Find the zeros (if any) of the rational function. (If there are no zeros, enter NONE.)
g(x) = (x^3-64)/(x^2+2)
need help solving
A fraction can only be zero if its numerator is zero
so
x^3 - 64 = 0
difference of cube factoring ....
(x-4)(x^2 + 4x + 16) = 0
x = 4 or x = (-4 ± √(16- 64) )/2
x = 4 or x = -2 ± 4√3 i
so the graph should cross the x-axis only once, at x = 4
confirmation:
http://www.wolframalpha.com/input/?i=plot+y+%3D+%28x%5E3-64%29%2F%28x%5E2%2B2%29+for+x+%3D++-20+to+20
To find the zeros of the rational function g(x) = (x^3-64)/(x^2+2), we need to find the values of x that make the numerator equal to zero.
The numerator is x^3 - 64, which we can factor using the difference of cubes formula: a^3 - b^3 = (a - b)(a^2 + ab + b^2).
In this case, a = x and b = 4, since 4 cubed is 64. So we can factor the numerator as (x - 4)(x^2 + 4x + 16).
Setting the numerator equal to zero, we have:
(x - 4)(x^2 + 4x + 16) = 0.
For the numerator to equal zero, either (x - 4) must be zero or (x^2 + 4x + 16) must be zero.
If x - 4 = 0, then x = 4.
To solve x^2 + 4x + 16 = 0, we can use the quadratic formula:
x = (-b ± sqrt(b^2 - 4ac)) / (2a),
where a, b, and c are the coefficients of the quadratic equation.
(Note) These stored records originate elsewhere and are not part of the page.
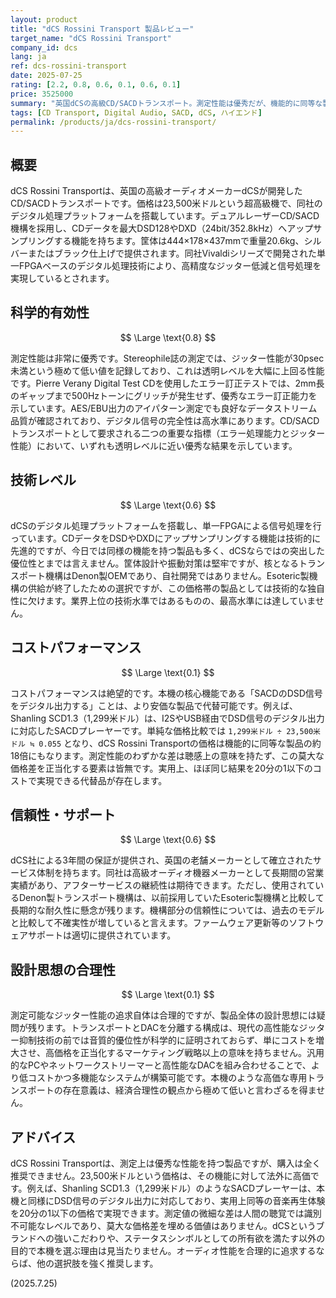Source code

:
 ```yaml
---
layout: product
title: "dCS Rossini Transport 製品レビュー"
target_name: "dCS Rossini Transport"
company_id: dcs
lang: ja
ref: dcs-rossini-transport
date: 2025-07-25
rating: [2.2, 0.8, 0.6, 0.1, 0.6, 0.1]
price: 3525000
summary: "英国dCSの高級CD/SACDトランスポート。測定性能は優秀だが、機能的に同等な製品と比較して著しく高価であり、その存在意義は限定的。"
tags: [CD Transport, Digital Audio, SACD, dCS, ハイエンド]
permalink: /products/ja/dcs-rossini-transport/
---
```

## 概要

dCS Rossini Transportは、英国の高級オーディオメーカーdCSが開発したCD/SACDトランスポートです。価格は23,500米ドルという超高級機で、同社のデジタル処理プラットフォームを搭載しています。デュアルレーザーCD/SACD機構を採用し、CDデータを最大DSD128やDXD（24bit/352.8kHz）へアップサンプリングする機能を持ちます。筐体は444×178×437mmで重量20.6kg、シルバーまたはブラック仕上げで提供されます。同社Vivaldiシリーズで開発された単一FPGAベースのデジタル処理技術により、高精度なジッター低減と信号処理を実現しているとされます。

## 科学的有効性

$$ \Large \text{0.8} $$

測定性能は非常に優秀です。Stereophile誌の測定では、ジッター性能が30psec未満という極めて低い値を記録しており、これは透明レベルを大幅に上回る性能です。Pierre Verany Digital Test CDを使用したエラー訂正テストでは、2mm長のギャップまで500Hzトーンにグリッチが発生せず、優秀なエラー訂正能力を示しています。AES/EBU出力のアイパターン測定でも良好なデータストリーム品質が確認されており、デジタル信号の完全性は高水準にあります。CD/SACDトランスポートとして要求される二つの重要な指標（エラー処理能力とジッター性能）において、いずれも透明レベルに近い優秀な結果を示しています。

## 技術レベル

$$ \Large \text{0.6} $$

dCSのデジタル処理プラットフォームを搭載し、単一FPGAによる信号処理を行っています。CDデータをDSDやDXDにアップサンプリングする機能は技術的に先進的ですが、今日では同様の機能を持つ製品も多く、dCSならではの突出した優位性とまでは言えません。筐体設計や振動対策は堅牢ですが、核となるトランスポート機構はDenon製OEMであり、自社開発ではありません。Esoteric製機構の供給が終了したための選択ですが、この価格帯の製品としては技術的な独自性に欠けます。業界上位の技術水準ではあるものの、最高水準には達していません。

## コストパフォーマンス

$$ \Large \text{0.1} $$

コストパフォーマンスは絶望的です。本機の核心機能である「SACDのDSD信号をデジタル出力する」ことは、より安価な製品で代替可能です。例えば、Shanling SCD1.3（1,299米ドル）は、I2SやUSB経由でDSD信号のデジタル出力に対応したSACDプレーヤーです。単純な価格比較では `1,299米ドル ÷ 23,500米ドル ≒ 0.055` となり、dCS Rossini Transportの価格は機能的に同等な製品の約18倍にもなります。測定性能のわずかな差は聴感上の意味を持たず、この莫大な価格差を正当化する要素は皆無です。実用上、ほぼ同じ結果を20分の1以下のコストで実現できる代替品が存在します。

## 信頼性・サポート

$$ \Large \text{0.6} $$

dCS社による3年間の保証が提供され、英国の老舗メーカーとして確立されたサービス体制を持ちます。同社は高級オーディオ機器メーカーとして長期間の営業実績があり、アフターサービスの継続性は期待できます。ただし、使用されているDenon製トランスポート機構は、以前採用していたEsoteric製機構と比較して長期的な耐久性に懸念が残ります。機構部分の信頼性については、過去のモデルと比較して不確実性が増していると言えます。ファームウェア更新等のソフトウェアサポートは適切に提供されています。

## 設計思想の合理性

$$ \Large \text{0.1} $$

測定可能なジッター性能の追求自体は合理的ですが、製品全体の設計思想には疑問が残ります。トランスポートとDACを分離する構成は、現代の高性能なジッター抑制技術の前では音質的優位性が科学的に証明されておらず、単にコストを増大させ、高価格を正当化するマーケティング戦略以上の意味を持ちません。汎用的なPCやネットワークストリーマーと高性能なDACを組み合わせることで、より低コストかつ多機能なシステムが構築可能です。本機のような高価な専用トランスポートの存在意義は、経済合理性の観点から極めて低いと言わざるを得ません。

## アドバイス

dCS Rossini Transportは、測定上は優秀な性能を持つ製品ですが、購入は全く推奨できません。23,500米ドルという価格は、その機能に対して法外に高価です。例えば、Shanling SCD1.3（1,299米ドル）のようなSACDプレーヤーは、本機と同様にDSD信号のデジタル出力に対応しており、実用上同等の音楽再生体験を20分の1以下の価格で実現できます。測定値の微細な差は人間の聴覚では識別不可能なレベルであり、莫大な価格差を埋める価値はありません。dCSというブランドへの強いこだわりや、ステータスシンボルとしての所有欲を満たす以外の目的で本機を選ぶ理由は見当たりません。オーディオ性能を合理的に追求するならば、他の選択肢を強く推奨します。

(2025.7.25)

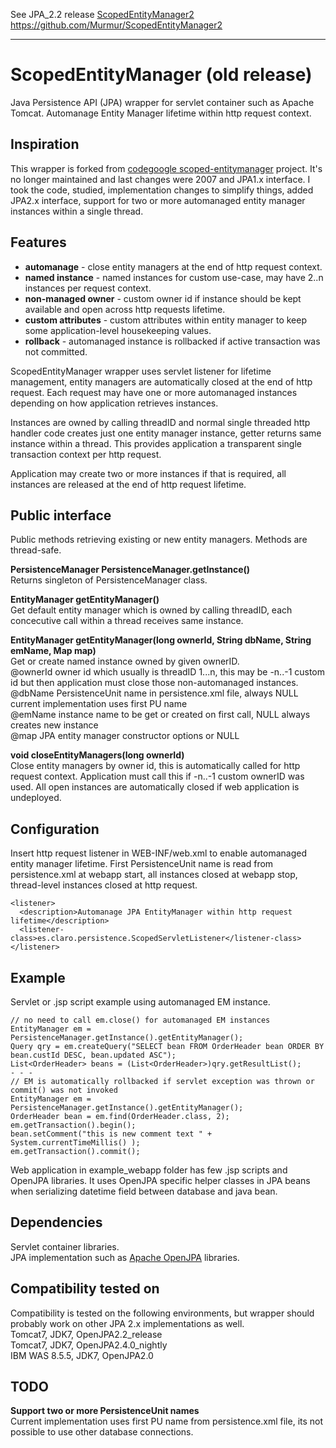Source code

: See JPA_2.2 release [ScopedEntityManager2](https://github.com/Murmur/ScopedEntityManager2)
https://github.com/Murmur/ScopedEntityManager2

---
ScopedEntityManager (old release)
===================
Java Persistence API (JPA) wrapper for servlet container such as Apache Tomcat.
Automanage Entity Manager lifetime within http request context.

Inspiration
-----------
This wrapper is forked from [codegoogle scoped-entitymanager](https://code.google.com/p/scoped-entitymanager) project.
It's no longer maintained and last changes were 2007 and JPA1.x interface. I took the code, studied,
implementation changes to simplify things, added JPA2.x interface, support for two or more automanaged
entity manager instances within a single thread.

Features
--------
- **automanage** - close entity managers at the end of http request context.
- **named instance** - named instances for custom use-case, may have 2..n instances per request context.
- **non-managed owner** - custom owner id if instance should be kept available and open across http requests lifetime.
- **custom attributes** - custom attributes within entity manager to keep some application-level housekeeping values.
- **rollback** - automanaged instance is rollbacked if active transaction was not committed.

ScopedEntityManager wrapper uses servlet listener for lifetime management,
entity managers are automatically closed at the end of http request. Each request may
have one or more automanaged instances depending on how application retrieves instances.

Instances are owned by calling threadID and normal single threaded http handler code
creates just one entity manager instance, getter returns same instance within a thread.
This provides application a transparent single transaction context per http request.

Application may create two or more instances if that is required, all instances are
released at the end of http request lifetime.

Public interface
-----------------
Public methods retrieving existing or new entity managers. Methods are thread-safe.

**PersistenceManager PersistenceManager.getInstance()**<br/>
Returns singleton of PersistenceManager class.

**EntityManager getEntityManager()**<br/>
Get default entity manager which is owned by calling threadID, each 
concecutive call within a thread receives same instance.

**EntityManager getEntityManager(long ownerId, String dbName, String emName, Map map)**<br/>
Get or create named instance owned by given ownerID.<br/>
@ownerId  owner id which usually is threadID 1...n, this may be -n..-1 custom id but
          then application must close those non-automanaged instances. <br/>
@dbName   PersistenceUnit name in persistence.xml file, always NULL current implementation uses first PU name<br/>
@emName   instance name to be get or created on first call, NULL always creates new instance<br/>
@map      JPA entity manager constructor options or NULL<br/>

**void closeEntityManagers(long ownerId)**<br/>
Close entity managers by owner id, this is automatically called for http request context.
Application must call this if -n..-1 custom ownerID was used. All open instances are
automatically closed if web application is undeployed.

Configuration
-------------
Insert http request listener in WEB-INF/web.xml to enable automanaged entity manager lifetime.
First PersistenceUnit name is read from persistence.xml at webapp start,
all instances closed at webapp stop, thread-level instances closed at http request.

```
<listener>
  <description>Automanage JPA EntityManager within http request lifetime</description>
  <listener-class>es.claro.persistence.ScopedServletListener</listener-class>
</listener>
```

Example
-------
Servlet or .jsp script example using automanaged EM instance.
```
// no need to call em.close() for automanaged EM instances
EntityManager em = PersistenceManager.getInstance().getEntityManager();
Query qry = em.createQuery("SELECT bean FROM OrderHeader bean ORDER BY bean.custId DESC, bean.updated ASC");
List<OrderHeader> beans = (List<OrderHeader>)qry.getResultList();
- - - 
// EM is automatically rollbacked if servlet exception was thrown or commit() was not invoked
EntityManager em = PersistenceManager.getInstance().getEntityManager();
OrderHeader bean = em.find(OrderHeader.class, 2);
em.getTransaction().begin();
bean.setComment("this is new comment text " + System.currentTimeMillis() );
em.getTransaction().commit();
```

Web application in example_webapp folder has few .jsp scripts and OpenJPA libraries.
It uses OpenJPA specific helper classes in JPA beans when serializing 
datetime field between database and java bean.

Dependencies
------------
Servlet container libraries.<br/>
JPA implementation such as [Apache OpenJPA](http://openjpa.apache.org/) libraries.<br/>

Compatibility tested on
-----------------------
Compatibility is tested on the following environments, but wrapper should probably
work on other JPA 2.x implementations as well.<br/>
Tomcat7, JDK7, OpenJPA2.2_release<br/>
Tomcat7, JDK7, OpenJPA2.4.0_nightly<br/>
IBM WAS 8.5.5, JDK7, OpenJPA2.0<br/>

TODO
----
**Support two or more PersistenceUnit names**<br/>
Current implementation uses first PU name from persistence.xml file, its not possible to
use other database connections.
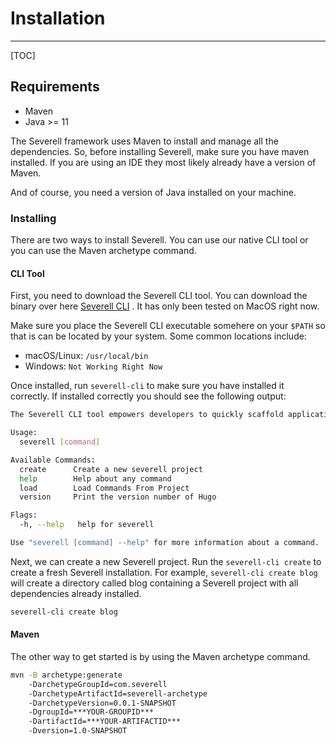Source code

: # Installation

---
[TOC]

## Requirements

* Maven
* Java >= 11

The Severell framework uses Maven to install and manage all the dependencies. So, before installing Severell,
make sure you have maven installed. If you are using an IDE they most likely already have a version of Maven. 

And of course, you need a version of Java installed on your machine. 

### Installing 
There are two ways to install Severell. You can use our native CLI tool or you can use the Maven archetype command.

#### CLI Tool
First, you need to download the Severell CLI tool. You can download the binary over here [Severell CLI](https://github.com/mitchdennett/severell-cli/releases/download/0.0.1-alpha.1/severell-cli)
. It has only been tested on MacOS right now. 

Make sure you place the Severell CLI executable somehere on your `$PATH` so that is can be located by your system. Some common locations
include: 

* macOS/Linux: `/usr/local/bin`
* Windows: `Not Working Right Now`

Once installed, run `severell-cli` to make sure you have installed it correctly. If installed correctly you should see the following
output:

```bash
The Severell CLI tool empowers developers to quickly scaffold applications

Usage:
  severell [command]

Available Commands:
  create      Create a new severell project
  help        Help about any command
  load        Load Commands From Project
  version     Print the version number of Hugo

Flags:
  -h, --help   help for severell

Use "severell [command] --help" for more information about a command.

``` 
Next, we can create a new Severell project. Run the `severell-cli create` to create a fresh Severell installation.
For example, `severell-cli create blog` will create a directory called blog containing a Severell project with all dependencies
already installed.

```bash
severell-cli create blog
```

#### Maven
The other way to get started is by using the Maven archetype command.
```bash
mvn -B archetype:generate
    -DarchetypeGroupId=com.severell 
    -DarchetypeArtifactId=severell-archetype 
    -DarchetypeVersion=0.0.1-SNAPSHOT 
    -DgroupId=***YOUR-GROUPID***
    -DartifactId=***YOUR-ARTIFACTID***
    -Dversion=1.0-SNAPSHOT
```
In this case, a = 1, b = 4, and c = 16.
Plugging these values into the quadratic formula, we have:
x = (-4 ± sqrt(4^2 - 4(1)(16))) / (2(1)),
x = (-4 ± sqrt(16 - 64)) / 2,
x = (-4 ± sqrt(-48)) / 2,
x = (-4 ± 4i√3) / 2,
x = -2 ± 2i√3.
Therefore, the zeros of the rational function g(x) = (x^3-64)/(x^2+2) are x = 4, x = -2 + 2i√3, and x = -2 - 2i√3.